= Visceral gout =

Visceral gout is a disease of birds in which kidney failure causes a build-up of urates in the internal organs, leaving a chalky white coating on them. Symptoms include anorexia and emaciation.

It is a problem common to caged birds. Vultures are particularly sensitive to poisoning by diclofenac, which leads to kidney failure, visceral gout, and death.

==Threat to vultures==
The collapse of the vulture population in India and Pakistan, to about a twentieth of their original numbers, has been caused by diclofenac, which is a non-steroidal anti-inflammatory drug (NSAID). Diclofenac is given to working and ill farm cattle to reduce pain so that they can work on the land for longer. Farmers leave dead farm animals out in the open for the vultures to tidy up, and the vultures then feed from the carcasses of the cattle that die, and are poisoned by the diclofenac contained in the flesh they eat.

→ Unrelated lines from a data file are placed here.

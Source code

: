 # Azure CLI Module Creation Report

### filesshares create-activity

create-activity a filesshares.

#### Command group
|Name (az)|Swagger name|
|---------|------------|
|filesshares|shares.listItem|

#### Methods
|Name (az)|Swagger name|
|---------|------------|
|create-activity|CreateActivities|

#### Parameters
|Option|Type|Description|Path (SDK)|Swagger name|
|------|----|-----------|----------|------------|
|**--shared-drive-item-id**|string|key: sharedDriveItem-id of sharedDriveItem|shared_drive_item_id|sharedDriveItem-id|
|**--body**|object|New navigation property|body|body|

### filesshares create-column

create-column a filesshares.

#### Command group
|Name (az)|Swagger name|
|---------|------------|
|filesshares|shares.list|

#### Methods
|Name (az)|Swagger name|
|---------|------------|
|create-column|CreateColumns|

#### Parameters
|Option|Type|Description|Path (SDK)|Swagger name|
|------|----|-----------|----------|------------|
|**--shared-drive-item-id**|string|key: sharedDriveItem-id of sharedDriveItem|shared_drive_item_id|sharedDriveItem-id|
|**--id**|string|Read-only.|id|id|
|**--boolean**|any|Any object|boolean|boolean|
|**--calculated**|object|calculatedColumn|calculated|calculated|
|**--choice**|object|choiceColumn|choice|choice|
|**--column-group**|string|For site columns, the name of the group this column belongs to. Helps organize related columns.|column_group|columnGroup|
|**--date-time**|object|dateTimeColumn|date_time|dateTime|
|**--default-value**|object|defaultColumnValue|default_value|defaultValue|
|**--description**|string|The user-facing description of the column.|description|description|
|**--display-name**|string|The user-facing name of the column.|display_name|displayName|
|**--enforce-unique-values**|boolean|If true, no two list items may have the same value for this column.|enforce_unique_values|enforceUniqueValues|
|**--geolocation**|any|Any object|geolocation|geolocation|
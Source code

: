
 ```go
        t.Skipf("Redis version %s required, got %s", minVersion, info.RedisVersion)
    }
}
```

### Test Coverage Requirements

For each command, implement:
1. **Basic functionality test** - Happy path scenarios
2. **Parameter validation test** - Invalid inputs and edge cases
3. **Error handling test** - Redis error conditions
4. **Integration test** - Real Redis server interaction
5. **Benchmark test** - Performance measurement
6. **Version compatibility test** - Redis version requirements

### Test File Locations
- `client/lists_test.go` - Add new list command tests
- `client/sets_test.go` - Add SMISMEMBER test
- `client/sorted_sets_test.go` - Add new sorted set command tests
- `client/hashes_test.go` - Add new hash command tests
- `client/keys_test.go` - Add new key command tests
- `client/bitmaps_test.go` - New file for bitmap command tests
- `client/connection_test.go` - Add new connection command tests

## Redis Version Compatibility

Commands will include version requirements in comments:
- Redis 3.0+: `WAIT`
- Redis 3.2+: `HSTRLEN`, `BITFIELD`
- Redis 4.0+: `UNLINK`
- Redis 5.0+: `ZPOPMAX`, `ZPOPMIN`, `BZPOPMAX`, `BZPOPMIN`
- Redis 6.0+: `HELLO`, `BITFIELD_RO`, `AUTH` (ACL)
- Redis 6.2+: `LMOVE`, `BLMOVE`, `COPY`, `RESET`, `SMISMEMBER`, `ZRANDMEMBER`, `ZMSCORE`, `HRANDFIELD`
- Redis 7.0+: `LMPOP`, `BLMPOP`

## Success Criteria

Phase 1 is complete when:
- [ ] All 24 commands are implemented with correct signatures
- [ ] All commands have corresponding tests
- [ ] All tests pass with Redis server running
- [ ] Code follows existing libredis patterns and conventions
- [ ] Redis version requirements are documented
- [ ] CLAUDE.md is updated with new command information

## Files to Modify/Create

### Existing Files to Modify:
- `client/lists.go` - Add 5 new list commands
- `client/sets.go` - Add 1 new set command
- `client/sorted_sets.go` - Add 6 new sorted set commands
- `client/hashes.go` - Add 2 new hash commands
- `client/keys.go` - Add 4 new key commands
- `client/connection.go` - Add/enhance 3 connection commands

Vultures are now not present in large enough numbers to tidy up all the dead animals. Instead, dead animals are now likely to rot in the open and be partly eaten by rats or wild dogs or other pests, causing major concern and human health hazards including risks of rabies.

Meloxicam (another NSAID) has been found to be harmless to vultures and should prove an acceptable alternative to diclofenac. The Government of India has banned diclofenac, but it continues to be sold over a year later and is still a problem in other parts of the World.